‘I choose to work on problems that can help humanity’

David Anastasiu is an associate professor of computer science and engineering at Santa Clara University. His research spans machine learning, data mining, computational genomics, and high-performance computing. Recently, he received the CAREER award from the National Science Foundation. Anastasiu aims to develop AI systems that can watch the world and communicate with machines to help prevent accidents and protect human lives.
What questions or challenges are at the heart of your current work?
The challenge at the heart of my work is detecting and preventing accidents before they happen—a fundamental shift from being reactive to being proactive. When it comes to catastrophes like car accidents or warehouse mishaps that threaten human lives, can we use AI to identify what might happen and stop it before it happens?

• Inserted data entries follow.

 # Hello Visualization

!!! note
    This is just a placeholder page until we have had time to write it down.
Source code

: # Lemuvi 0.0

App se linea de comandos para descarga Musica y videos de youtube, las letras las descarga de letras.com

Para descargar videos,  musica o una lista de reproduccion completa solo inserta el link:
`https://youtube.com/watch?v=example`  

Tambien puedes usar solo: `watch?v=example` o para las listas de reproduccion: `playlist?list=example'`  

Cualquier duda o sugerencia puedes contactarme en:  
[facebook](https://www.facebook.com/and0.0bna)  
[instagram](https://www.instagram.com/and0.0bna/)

I develop video anomaly anticipation systems that use real-time signals to do just that, ultimately saving lives and reducing property loss. Traditionally, systems are designed for Video Anomaly Detection (VAD)—identifying a problem, such as a traffic collision or a safety breach, only after it has already occurred. My models work by predicting the trajectories of objects in motion, like robots or self-driving cars. When we see that an object might collide, our system can issue a warning and tell it to slow down to prevent an accident.

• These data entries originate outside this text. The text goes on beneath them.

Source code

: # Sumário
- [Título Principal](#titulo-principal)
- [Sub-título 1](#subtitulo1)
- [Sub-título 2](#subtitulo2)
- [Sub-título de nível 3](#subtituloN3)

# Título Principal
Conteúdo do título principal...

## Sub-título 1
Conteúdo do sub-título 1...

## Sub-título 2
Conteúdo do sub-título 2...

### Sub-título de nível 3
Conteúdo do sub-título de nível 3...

Why is this issue important for the world to address at this time?
We are at a unique technological inflection point where the “ideal” of real-time prevention is finally within reach. For years, the computational requirements for processing complex video data in real-time were prohibitive, often requiring offline batch processing that was too slow for safety-critical applications. However, recent breakthroughs in AI hardware, edge computing, and large Vision-Language Models (VLMs) have changed the landscape. We now have the algorithmic efficiency and the hardware “muscles”—such as Field-Programmable Gate Arrays and specialized AI chips—to run sophisticated models directly where the data is captured. As video surveillance becomes ubiquitous in our cities and workplaces, we have a responsibility to move beyond simple monitoring and toward active preservation of safety.

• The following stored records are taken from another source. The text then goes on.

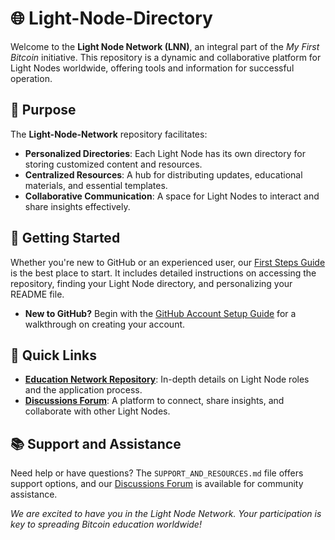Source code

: # 🌐 Light-Node-Directory

Welcome to the **Light Node Network (LNN)**, an integral part of the *My First Bitcoin* initiative. This repository is a dynamic and collaborative platform for Light Nodes worldwide, offering tools and information for successful operation.

## 🎯 Purpose

The **Light-Node-Network** repository facilitates:
- **Personalized Directories**: Each Light Node has its own directory for storing customized content and resources.
- **Centralized Resources**: A hub for distributing updates, educational materials, and essential templates.
- **Collaborative Communication**: A space for Light Nodes to interact and share insights effectively.

## 🚀 Getting Started

Whether you're new to GitHub or an experienced user, our [First Steps Guide](https://github.com/MyFirstBitcoin/Light-Node-Directory/blob/main/LLN_FIRST_STEPS.md) is the best place to start. It includes detailed instructions on accessing the repository, finding your Light Node directory, and personalizing your README file.

- **New to GitHub?** Begin with the [GitHub Account Setup Guide](https://github.com/MyFirstBitcoin/Light-Node-Network/blob/main/GITHUB_ACCOUNT_SETUP.md) for a walkthrough on creating your account.

## 🔗 Quick Links

- **[Education Network Repository](https://github.com/MyFirstBitcoin/Education-Network)**: In-depth details on Light Node roles and the application process.
- **[Discussions Forum](https://github.com/orgs/MyFirstBitcoin/discussions)**: A platform to connect, share insights, and collaborate with other Light Nodes.

## 📚 Support and Assistance

Need help or have questions? The `SUPPORT_AND_RESOURCES.md` file offers support options, and our [Discussions Forum](https://github.com/orgs/MyFirstBitcoin/discussions) is available for community assistance.

*We are excited to have you in the Light Node Network. Your participation is key to spreading Bitcoin education worldwide!*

Why have you chosen to dedicate your career to this research?
Throughout my career, I have been driven by the desire to work on research that has a tangible, positive impact on humanity. Whether I am working on predicting the progression of chronic kidney disease, enhancing low-dose fMRI scans, or modeling hydrologic flow, the underlying motivation is always the same: using data science to solve high-stakes problems.
My current focus on video anomaly anticipation aligns deeply with Santa Clara University’s Jesuit values, specifically being “people for others.” I believe that if our research can prevent even one car accident or a forklift collision in a warehouse, then we have done our work. We aim to develop methods and algorithms that help people in their everyday lives. I simply care about the world around me. When I choose problems to work on, I choose problems that can help humanity.
How have your students impacted your research?
My students are really the lifeblood of my lab. They are not just research assistants, but true collaborators in the discovery process. I currently have six PhD students in my lab, and three of them are dedicated to this video anomaly anticipation project. They are involved in the entire process, from coming up with new ideas to implementing complex codes, testing their effectiveness and efficiency, and drafting and writing research papers. Every day, my students inspire me to do the best work I can. They bring fresh perspectives and a tireless work ethic to the lab. Seeing my students grow and become researchers in their own right is really the best part of my job.
What’s a book in your field that you think everyone should read?
I recently read “A Brief History of Intelligence” by Max Bennett and it resonates deeply with the work we do in my lab. The book explores the evolution of the brain through five major breakthroughs, from the beginning of life on planet Earth to modern day. It draws parallels between the evolution of intelligence and biological systems to the way we’ve designed AI systems today. For anyone interested in AI, this book provides a vital framework for understanding that our current algorithms are part of a much longer story of how systems learn to navigate and predict their environments. It’s a powerful reminder that to build the future of AI, we must first understand the biological blueprints of intelligence that have evolved over millions of years.